Physicians are experts in the study of blood and bodily tissues and perform their work in a specialized 
laboratory after the biopsy is completed [10]. The pathologist's report details the size and consistency of the 
tissue samples and their location, whether they are malignant or not. As a result of their differing opinions, 
these experts may need more surgery to collect additional tissue for location study [11]. Conventional 
diagnostic procedures have limitations researchers have applied machine learning (ML) methodologies to 
provide a second opinion to clinicians and reduce the risk of human error, resulting in patient death [12]-[15]. 

ML approaches help automate the decision-making process and help increase a decision support 
system [16]. An increase in the amount of work that doctors must accomplish is made possible by better 
precision and speed of response, especially in times of medical staff shortage. Preventive care and individual 
mental health therapies can benefit from decision-support and health-monitoring systems that apply ML 
techniques to learning [17]. Using ML classifiers and the Wisconsin diagnostic breast cancer (WDBC) 
dataset, this research evaluated approaches for detecting breast cancer. 
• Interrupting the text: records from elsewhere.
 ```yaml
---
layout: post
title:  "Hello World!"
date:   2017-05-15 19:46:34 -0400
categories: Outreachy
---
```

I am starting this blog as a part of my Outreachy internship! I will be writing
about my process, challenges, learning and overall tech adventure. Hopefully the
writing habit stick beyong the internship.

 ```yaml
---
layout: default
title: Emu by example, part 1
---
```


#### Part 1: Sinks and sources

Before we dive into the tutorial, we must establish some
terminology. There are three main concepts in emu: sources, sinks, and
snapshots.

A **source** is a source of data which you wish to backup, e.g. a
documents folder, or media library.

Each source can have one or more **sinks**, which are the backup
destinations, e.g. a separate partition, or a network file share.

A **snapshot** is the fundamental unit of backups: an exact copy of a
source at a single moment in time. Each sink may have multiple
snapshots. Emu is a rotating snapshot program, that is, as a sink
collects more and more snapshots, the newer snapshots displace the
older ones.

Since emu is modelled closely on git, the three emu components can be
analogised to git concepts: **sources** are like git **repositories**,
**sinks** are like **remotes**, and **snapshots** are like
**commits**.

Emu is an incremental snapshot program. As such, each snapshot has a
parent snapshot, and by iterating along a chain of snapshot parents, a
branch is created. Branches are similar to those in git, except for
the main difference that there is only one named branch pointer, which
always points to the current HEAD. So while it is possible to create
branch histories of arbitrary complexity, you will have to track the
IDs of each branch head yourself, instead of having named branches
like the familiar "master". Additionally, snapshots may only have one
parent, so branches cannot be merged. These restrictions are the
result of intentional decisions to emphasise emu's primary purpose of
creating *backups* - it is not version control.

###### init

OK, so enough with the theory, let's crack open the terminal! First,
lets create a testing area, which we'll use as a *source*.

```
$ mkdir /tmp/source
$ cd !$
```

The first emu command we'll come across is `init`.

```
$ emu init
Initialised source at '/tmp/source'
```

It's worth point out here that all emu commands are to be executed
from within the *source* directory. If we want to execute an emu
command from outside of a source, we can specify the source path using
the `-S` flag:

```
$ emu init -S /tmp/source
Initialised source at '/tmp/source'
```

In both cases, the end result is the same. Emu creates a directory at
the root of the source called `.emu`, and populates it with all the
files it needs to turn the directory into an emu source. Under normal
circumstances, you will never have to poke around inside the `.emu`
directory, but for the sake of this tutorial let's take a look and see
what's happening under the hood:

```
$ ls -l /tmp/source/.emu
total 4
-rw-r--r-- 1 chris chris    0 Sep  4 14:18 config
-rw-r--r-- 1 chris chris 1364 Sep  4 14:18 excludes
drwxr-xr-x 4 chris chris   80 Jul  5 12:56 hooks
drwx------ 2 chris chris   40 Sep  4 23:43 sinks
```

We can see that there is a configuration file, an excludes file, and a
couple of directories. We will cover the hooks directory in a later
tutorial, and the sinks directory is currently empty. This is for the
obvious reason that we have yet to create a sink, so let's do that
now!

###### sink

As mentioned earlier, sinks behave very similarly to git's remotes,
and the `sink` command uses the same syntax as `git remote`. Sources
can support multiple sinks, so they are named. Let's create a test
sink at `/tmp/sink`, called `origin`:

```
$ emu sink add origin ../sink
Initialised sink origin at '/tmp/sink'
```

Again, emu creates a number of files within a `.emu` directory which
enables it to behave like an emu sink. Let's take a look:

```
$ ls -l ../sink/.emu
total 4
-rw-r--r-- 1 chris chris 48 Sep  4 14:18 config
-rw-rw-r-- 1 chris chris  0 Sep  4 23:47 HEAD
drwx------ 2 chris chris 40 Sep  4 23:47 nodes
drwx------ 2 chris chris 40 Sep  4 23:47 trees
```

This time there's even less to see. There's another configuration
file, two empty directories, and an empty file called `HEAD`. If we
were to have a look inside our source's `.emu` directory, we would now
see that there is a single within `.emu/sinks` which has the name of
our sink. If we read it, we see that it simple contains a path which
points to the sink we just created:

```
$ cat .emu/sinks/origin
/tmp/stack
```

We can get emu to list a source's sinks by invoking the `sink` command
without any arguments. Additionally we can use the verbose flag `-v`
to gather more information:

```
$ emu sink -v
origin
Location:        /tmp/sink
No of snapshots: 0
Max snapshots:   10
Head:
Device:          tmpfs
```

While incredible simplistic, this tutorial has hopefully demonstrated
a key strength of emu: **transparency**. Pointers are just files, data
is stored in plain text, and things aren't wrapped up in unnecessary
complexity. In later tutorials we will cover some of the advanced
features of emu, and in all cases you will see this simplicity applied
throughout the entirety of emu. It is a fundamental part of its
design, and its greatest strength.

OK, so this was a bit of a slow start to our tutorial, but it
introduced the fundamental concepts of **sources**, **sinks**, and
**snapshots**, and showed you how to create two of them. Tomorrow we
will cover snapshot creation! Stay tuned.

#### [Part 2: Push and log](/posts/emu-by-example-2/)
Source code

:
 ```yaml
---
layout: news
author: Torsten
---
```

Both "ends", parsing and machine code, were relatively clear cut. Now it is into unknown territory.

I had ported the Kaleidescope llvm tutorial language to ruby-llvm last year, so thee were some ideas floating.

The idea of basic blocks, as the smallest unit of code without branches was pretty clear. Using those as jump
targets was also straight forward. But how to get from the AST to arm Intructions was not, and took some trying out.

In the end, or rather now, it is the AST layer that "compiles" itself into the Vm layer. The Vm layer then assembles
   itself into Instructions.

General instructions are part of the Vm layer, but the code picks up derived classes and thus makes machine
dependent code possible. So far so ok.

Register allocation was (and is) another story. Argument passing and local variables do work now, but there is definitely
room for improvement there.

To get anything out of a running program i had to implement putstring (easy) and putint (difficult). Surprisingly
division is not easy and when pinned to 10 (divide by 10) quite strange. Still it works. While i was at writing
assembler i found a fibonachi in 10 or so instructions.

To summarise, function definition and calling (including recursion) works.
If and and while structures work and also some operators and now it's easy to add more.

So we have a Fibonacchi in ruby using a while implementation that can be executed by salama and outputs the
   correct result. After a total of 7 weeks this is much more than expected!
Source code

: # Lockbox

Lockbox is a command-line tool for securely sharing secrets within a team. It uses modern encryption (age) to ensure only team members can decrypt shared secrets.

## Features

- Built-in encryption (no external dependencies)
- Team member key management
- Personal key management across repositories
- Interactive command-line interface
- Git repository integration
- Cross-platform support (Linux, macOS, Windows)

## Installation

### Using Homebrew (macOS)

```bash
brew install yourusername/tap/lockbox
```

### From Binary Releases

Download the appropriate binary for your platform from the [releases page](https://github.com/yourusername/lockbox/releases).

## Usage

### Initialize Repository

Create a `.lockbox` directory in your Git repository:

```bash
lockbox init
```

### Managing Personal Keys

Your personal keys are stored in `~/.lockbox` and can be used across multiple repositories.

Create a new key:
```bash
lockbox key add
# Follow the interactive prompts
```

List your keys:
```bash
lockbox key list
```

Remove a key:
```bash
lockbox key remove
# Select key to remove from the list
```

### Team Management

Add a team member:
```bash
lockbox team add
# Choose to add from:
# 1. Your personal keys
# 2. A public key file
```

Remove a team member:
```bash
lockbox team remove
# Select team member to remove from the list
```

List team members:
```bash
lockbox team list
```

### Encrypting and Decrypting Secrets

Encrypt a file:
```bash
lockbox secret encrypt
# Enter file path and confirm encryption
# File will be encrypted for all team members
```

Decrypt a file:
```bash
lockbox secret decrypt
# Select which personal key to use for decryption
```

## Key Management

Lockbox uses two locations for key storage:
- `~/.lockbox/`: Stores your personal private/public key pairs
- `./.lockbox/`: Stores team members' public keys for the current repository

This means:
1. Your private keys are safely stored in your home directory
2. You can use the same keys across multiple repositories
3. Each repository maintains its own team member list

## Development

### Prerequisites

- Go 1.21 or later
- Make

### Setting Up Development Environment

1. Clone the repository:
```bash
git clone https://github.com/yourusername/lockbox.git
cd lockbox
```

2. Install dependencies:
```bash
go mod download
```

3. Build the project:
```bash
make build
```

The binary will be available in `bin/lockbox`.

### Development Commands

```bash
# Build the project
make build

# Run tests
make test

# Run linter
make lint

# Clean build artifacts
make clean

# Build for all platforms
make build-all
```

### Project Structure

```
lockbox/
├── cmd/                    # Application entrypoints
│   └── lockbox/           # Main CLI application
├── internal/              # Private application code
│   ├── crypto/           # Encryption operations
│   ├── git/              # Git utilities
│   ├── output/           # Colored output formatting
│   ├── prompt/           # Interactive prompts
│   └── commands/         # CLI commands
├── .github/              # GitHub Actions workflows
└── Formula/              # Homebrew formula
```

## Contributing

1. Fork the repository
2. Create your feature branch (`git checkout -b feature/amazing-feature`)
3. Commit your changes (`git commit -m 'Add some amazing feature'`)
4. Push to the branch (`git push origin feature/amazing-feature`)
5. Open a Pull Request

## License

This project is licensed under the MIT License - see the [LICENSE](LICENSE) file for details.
Salama et al. [18] presented a comparison of the decision tree (J48), multi-layer perception (MLP), 
sequential minimal optimization (SMO), naive Bayes (NB), and instance-based for K-nearest neighbor 
(IBK). The results indicate that classification using SMO alone or in combination with MLP or IBK is 
superior to other classifiers. SMO outperforms other classifiers in terms of accuracy 97.7%. Azar et al. [19] 
implemented an ANN algorithm that included multilayer perceptron (MLP), probabilistic neural networks 
(PNN), and radial basis function (RBF). The testing and training phases determined that PNN was the high 
accurate classifier, with accuracy, sensitivity, specificity, precision, and area under the curve (AUC) of 
98.66%, 95.65%, 95.82%, 97.77%, 0.99, respectively. Senapati et al. [20] proposed the local linear wavelet 
neural networks. The network was trained to detect breast cancer in the recursive least squares (RLS) 
technique to parameters. Discrepancies in the local linearity network of wavelet neurons with a traditional 
wavelet neural architecture (WNN) refer to the weighted average of the connections between the two 
conventional WNN's input, and output layers are replaced using a linear regression model. The high accuracy 
value obtained was 97.2%. Dora et al. [21] proposed a unique Gauss-Newton representation-based algorithm 
(GNRBA) for classification. It uses sparse representation in conjunction with training sample selection. 
Compared to the traditional 1l-norm approach, this method evaluates sparsity more computationally 
efficiently. The suggested method achieved the greatest classification accuracy of 98.25%, according to the 
results. For 50-50 partitions, 60-40 partitions, 70-30 partitions, and 10 — fold cross-validation, the results 
were 98.86%, 98.46%, and 98.46%, respectively. Wang et al. [22] used two common classifiers: SVM and 
KNN. The suggested feature relevance measurement outperforms previous methods in experiments. It also 
exceeds many conventional classification execution speed and accuracy methods, demonstrating its 
usefulness in obtaining the best features. The KNN model had a high accuracy of 95.8%. Oyelade et al. [23] 
used ML methodology to deal with the select and test limitation of one such reasoning algorithm (ST). An 
efficient input method is an initial step in technique, which allows the system to read, filter, and clean 
datasets. Knowledge representation frameworks were also built using semantic web languages (ontologies 
and rule languages) to help the reasoning algorithm. As a result, the ST reasoning structures were modified to 
support this improvement. The ST-ONCODIAG technique had 81.0% sensitivity and 89.0% specificity. 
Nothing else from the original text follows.